John Anton, a former city councilor, said that the mixing of personal and policy conflicts is nothing new to city politics, which he described as always being “like a high school cafeteria.” It’s only more noticeable because of social media and local news coverage, both of which he said focus on conflict.
Anton said that the recent clashes – whether it’s Chong’s op-ed column accusing “progressive school leaders” of focusing on the wrong issues or recent school board resignations – are really about trying to influence the upcoming election.
“The balance of power is up in the air,” Anton said. “Political disagreements and personal disagreements are getting muddled up, and it’s just amplified by the current ways information gets out there. The shame of it is the substance, the important work that needs to be done, falls out of view when this happens.”

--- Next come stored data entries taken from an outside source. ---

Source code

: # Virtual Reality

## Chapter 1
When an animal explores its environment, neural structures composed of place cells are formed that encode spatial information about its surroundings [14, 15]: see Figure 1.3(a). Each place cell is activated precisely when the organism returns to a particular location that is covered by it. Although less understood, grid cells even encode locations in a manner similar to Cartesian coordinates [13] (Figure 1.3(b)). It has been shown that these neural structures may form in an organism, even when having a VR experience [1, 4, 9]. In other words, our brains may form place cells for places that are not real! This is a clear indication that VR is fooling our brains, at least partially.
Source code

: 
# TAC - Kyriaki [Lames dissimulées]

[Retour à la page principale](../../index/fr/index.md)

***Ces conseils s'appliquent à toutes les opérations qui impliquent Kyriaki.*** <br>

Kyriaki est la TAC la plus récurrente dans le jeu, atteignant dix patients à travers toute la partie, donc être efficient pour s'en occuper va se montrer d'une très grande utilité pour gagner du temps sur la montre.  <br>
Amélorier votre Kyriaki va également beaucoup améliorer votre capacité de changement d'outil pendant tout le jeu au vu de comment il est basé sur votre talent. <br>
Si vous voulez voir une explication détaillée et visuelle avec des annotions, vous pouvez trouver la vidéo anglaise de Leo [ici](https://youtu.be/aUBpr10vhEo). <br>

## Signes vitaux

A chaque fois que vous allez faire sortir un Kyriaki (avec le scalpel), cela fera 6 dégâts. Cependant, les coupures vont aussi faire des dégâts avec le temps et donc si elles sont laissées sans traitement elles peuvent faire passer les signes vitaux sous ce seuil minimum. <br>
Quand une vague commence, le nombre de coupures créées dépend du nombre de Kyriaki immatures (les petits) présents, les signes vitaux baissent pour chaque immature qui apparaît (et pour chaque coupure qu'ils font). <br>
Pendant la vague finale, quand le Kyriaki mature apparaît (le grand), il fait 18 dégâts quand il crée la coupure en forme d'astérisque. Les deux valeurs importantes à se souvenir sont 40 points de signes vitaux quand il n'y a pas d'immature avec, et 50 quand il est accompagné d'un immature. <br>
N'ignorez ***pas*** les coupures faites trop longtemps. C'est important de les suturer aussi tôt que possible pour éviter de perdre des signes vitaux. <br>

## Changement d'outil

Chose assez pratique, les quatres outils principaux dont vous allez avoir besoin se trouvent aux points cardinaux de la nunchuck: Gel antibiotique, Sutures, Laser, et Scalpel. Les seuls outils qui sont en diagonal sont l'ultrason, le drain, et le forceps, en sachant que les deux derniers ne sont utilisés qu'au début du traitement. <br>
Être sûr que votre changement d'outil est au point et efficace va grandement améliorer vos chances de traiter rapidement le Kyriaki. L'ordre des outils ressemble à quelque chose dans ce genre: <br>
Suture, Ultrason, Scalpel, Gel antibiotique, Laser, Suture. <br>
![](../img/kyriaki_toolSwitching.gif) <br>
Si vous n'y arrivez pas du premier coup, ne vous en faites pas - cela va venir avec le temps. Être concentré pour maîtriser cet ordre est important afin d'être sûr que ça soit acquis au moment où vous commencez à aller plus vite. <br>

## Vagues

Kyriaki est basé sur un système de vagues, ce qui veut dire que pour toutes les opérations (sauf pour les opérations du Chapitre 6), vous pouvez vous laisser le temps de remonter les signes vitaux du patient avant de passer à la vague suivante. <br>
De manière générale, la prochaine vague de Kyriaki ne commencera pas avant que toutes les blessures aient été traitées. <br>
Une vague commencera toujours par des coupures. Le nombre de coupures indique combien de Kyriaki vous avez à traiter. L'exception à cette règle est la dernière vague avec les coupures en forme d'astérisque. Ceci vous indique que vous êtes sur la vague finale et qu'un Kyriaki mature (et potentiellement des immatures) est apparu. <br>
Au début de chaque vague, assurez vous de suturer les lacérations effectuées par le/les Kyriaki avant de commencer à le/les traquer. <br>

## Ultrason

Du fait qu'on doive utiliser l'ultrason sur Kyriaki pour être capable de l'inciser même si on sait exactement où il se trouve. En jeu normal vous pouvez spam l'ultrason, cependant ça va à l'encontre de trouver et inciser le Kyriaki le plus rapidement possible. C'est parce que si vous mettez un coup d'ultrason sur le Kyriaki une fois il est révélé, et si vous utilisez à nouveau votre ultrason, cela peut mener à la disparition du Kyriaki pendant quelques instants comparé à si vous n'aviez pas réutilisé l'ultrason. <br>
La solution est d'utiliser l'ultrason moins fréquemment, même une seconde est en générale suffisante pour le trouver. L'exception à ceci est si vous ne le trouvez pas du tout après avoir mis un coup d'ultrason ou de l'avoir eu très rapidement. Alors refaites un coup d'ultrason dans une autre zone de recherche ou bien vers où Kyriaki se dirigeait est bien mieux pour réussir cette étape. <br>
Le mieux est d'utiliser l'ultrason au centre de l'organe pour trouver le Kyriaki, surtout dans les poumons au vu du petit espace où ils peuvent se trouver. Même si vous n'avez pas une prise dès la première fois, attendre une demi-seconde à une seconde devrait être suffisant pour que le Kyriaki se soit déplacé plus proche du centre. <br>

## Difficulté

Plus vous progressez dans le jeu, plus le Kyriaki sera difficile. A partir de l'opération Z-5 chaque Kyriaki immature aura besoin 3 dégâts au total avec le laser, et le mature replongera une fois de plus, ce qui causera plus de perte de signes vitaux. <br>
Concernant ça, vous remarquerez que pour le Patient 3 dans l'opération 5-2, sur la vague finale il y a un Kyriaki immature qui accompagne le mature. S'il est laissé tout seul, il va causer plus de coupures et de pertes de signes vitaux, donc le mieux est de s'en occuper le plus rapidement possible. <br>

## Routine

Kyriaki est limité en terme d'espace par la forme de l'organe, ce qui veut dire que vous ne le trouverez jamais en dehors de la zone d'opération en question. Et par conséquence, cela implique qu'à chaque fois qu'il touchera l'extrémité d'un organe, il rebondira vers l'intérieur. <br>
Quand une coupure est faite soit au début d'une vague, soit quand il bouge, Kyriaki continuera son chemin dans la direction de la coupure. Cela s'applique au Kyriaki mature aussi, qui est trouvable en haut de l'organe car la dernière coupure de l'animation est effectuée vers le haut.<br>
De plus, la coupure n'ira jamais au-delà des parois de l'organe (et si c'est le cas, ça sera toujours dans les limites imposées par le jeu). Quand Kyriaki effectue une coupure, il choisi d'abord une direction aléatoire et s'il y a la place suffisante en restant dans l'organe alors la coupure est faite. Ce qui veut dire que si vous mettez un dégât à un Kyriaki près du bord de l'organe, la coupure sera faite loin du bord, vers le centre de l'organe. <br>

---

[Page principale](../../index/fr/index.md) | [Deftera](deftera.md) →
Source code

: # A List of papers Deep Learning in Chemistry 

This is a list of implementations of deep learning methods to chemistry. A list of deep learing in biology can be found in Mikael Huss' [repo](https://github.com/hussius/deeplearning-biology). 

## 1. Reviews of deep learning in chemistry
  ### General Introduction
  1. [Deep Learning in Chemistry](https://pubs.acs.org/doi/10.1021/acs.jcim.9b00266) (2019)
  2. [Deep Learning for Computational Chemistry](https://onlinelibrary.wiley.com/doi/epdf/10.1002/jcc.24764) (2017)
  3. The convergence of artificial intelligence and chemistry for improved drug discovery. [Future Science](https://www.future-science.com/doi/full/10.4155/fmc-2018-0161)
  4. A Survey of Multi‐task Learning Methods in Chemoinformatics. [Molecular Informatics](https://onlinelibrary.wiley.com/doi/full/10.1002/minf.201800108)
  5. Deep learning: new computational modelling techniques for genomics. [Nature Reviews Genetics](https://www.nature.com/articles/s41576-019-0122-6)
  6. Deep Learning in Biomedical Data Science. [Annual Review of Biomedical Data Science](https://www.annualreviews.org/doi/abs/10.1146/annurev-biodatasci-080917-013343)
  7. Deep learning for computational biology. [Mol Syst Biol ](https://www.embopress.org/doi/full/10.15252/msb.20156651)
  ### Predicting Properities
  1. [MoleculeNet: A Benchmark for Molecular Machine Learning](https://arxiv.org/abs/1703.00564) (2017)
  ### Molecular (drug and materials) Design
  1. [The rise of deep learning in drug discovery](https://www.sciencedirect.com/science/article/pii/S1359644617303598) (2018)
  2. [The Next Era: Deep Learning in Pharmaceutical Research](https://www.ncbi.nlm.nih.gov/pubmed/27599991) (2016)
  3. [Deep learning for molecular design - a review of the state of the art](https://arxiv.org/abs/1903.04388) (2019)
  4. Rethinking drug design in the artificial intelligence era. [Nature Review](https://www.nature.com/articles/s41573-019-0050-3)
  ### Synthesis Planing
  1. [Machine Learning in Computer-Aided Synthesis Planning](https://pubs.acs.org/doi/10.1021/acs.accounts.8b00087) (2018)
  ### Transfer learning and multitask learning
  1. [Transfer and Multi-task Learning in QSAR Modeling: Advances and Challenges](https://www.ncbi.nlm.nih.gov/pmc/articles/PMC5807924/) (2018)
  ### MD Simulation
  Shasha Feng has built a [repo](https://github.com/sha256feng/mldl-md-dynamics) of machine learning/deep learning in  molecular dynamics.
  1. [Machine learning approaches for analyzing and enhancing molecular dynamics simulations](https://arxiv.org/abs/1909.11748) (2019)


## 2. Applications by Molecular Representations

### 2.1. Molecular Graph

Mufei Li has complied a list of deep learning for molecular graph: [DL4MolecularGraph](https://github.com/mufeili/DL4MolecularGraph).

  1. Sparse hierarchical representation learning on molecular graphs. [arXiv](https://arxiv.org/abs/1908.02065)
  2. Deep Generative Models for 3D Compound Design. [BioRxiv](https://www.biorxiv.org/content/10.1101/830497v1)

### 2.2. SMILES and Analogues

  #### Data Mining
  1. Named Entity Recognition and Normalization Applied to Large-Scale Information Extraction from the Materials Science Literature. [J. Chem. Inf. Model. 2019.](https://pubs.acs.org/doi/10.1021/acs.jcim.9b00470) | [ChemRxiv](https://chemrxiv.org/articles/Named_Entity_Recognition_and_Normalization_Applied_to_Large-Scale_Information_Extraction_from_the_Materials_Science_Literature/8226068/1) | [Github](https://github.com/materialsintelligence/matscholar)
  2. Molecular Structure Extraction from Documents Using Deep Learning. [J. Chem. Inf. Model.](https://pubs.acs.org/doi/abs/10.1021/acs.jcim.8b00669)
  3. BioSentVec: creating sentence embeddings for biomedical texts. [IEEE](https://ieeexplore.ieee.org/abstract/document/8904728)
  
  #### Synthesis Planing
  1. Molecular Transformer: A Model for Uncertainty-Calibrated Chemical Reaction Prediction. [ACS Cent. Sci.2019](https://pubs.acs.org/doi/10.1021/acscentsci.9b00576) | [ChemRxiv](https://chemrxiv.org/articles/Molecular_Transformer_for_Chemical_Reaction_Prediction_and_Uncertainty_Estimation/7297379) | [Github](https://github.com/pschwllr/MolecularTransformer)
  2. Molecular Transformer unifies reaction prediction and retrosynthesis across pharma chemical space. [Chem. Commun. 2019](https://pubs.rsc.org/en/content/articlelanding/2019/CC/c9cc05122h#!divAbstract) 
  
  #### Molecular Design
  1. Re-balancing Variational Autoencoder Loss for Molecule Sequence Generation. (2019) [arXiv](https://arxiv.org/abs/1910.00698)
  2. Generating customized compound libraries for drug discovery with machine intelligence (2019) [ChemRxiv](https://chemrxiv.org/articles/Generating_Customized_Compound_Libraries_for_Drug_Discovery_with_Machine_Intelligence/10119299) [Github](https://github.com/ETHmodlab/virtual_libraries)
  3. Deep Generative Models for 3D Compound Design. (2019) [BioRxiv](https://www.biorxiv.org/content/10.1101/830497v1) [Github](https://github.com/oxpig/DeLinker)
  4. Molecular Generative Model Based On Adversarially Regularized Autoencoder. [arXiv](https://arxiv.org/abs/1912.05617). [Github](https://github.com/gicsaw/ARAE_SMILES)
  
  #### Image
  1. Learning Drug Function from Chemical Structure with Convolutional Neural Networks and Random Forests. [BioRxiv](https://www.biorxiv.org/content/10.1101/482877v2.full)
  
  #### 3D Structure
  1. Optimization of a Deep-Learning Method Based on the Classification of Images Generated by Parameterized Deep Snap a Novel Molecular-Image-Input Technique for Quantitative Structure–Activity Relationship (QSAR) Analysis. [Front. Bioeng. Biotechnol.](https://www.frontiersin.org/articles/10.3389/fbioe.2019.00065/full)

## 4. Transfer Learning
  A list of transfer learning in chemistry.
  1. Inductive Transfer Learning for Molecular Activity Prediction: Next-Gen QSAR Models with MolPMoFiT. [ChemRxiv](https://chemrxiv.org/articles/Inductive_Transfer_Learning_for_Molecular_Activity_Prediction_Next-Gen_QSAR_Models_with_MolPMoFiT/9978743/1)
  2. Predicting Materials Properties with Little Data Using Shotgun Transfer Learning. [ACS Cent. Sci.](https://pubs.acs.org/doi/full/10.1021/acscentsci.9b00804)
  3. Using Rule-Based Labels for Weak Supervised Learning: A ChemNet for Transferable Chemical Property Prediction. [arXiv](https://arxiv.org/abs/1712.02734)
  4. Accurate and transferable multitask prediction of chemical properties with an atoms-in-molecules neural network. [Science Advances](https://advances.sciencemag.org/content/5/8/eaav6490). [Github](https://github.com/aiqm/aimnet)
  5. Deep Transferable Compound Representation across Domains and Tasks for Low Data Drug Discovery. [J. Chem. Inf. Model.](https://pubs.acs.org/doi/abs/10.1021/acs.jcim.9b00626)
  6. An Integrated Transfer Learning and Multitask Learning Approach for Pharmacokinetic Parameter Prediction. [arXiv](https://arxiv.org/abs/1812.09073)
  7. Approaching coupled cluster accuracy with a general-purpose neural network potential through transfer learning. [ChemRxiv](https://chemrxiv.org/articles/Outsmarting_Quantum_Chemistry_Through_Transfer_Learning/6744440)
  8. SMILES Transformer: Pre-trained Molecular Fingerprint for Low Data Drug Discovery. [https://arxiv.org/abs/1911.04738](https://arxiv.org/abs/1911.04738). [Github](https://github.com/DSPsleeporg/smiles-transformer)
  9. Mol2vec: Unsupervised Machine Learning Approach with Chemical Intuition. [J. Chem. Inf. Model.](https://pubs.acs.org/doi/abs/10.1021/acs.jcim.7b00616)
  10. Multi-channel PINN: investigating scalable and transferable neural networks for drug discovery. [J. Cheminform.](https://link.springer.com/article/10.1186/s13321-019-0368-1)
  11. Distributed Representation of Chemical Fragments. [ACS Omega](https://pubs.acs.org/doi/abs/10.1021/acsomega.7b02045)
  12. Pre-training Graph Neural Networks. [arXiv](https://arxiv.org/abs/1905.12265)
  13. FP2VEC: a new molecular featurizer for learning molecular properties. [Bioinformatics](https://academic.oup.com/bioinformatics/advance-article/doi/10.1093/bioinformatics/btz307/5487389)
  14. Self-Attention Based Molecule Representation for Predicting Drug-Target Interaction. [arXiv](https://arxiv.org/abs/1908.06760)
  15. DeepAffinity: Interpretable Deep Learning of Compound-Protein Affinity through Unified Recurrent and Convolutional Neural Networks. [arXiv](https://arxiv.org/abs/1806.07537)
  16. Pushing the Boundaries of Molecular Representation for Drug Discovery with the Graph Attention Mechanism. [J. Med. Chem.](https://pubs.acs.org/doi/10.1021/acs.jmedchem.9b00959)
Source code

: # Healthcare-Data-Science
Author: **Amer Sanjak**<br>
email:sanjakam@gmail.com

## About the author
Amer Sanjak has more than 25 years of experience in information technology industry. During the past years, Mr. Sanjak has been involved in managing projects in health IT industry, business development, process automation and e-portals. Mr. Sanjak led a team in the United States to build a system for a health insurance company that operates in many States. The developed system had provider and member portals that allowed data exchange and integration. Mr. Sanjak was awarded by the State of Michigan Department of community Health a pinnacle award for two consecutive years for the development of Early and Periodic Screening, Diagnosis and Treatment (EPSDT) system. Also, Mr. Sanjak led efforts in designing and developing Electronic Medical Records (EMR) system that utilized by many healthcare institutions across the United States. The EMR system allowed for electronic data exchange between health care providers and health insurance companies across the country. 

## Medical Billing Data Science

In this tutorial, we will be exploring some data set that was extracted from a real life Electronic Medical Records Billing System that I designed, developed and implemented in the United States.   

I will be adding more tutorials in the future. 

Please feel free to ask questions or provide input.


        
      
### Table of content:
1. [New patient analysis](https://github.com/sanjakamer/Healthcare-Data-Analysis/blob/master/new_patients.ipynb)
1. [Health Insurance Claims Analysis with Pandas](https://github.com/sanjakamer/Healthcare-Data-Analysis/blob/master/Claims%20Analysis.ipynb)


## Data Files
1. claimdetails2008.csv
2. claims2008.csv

James Cohen, a former councilor and appointed mayor and past president of the Portland Community Chamber, said it’s up to voters to decide to make informed decisions at the ballot box, especially when it comes to local issues, which can take a tremendous amount of effort to become educated about.
“We all are responsible for creating an environment where negative campaigning works,” Cohen said. “That’s unfortunate. We all need to dig deep and reassess whether that’s the healthiest way for our government and society to function.”